In fact, with the system presented in this paper, obstacles such as lack of comfort, difficulty in use and purpose-oriented systems are overcome. The SnapKi wearable device, besides being designed with special focus on user comfort, it also integrates hypoallergenic textile materials. Its mechanisms to put and remove the wearable were made easier and basic instructions are explicit in the textile band. Furthermore, the device is adaptable to quantify motor symptoms in different parts of the body. It can also measure different sensitive analog information, according to the use-case, without having to change the system all together. Finally, the development of the web application eased the tasks meant to be conducted in lab environment, such as the sensors calibration, validation and configuration adjustments to achieve more reliable data.
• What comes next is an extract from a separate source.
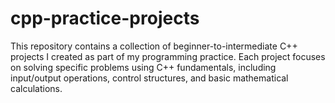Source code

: # cpp-practice-projects
This repository contains a collection of beginner-to-intermediate C++ projects I created as part of my programming practice. Each project focuses on solving specific problems using C++ fundamentals, including input/output operations, control structures, and basic mathematical calculations.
As future research, we aim to perform improvements related with the hardware, such as adding the possibility for the user to decide if they wish to acquire the analog data or not, even with the analog sensors being implemented. Additionally, we believe that the hardware size can be reduced, if the circuit work voltage decreases to 1.9 V (work voltage of the ICM-20948), thus eliminating the need of a voltage translator. Besides the hardware improvements, we also intend to explore other textile “snapable” bands for other use-cases that would be adaptable for other body parts, such as tights, knees, head, trunk, wrist, elbow.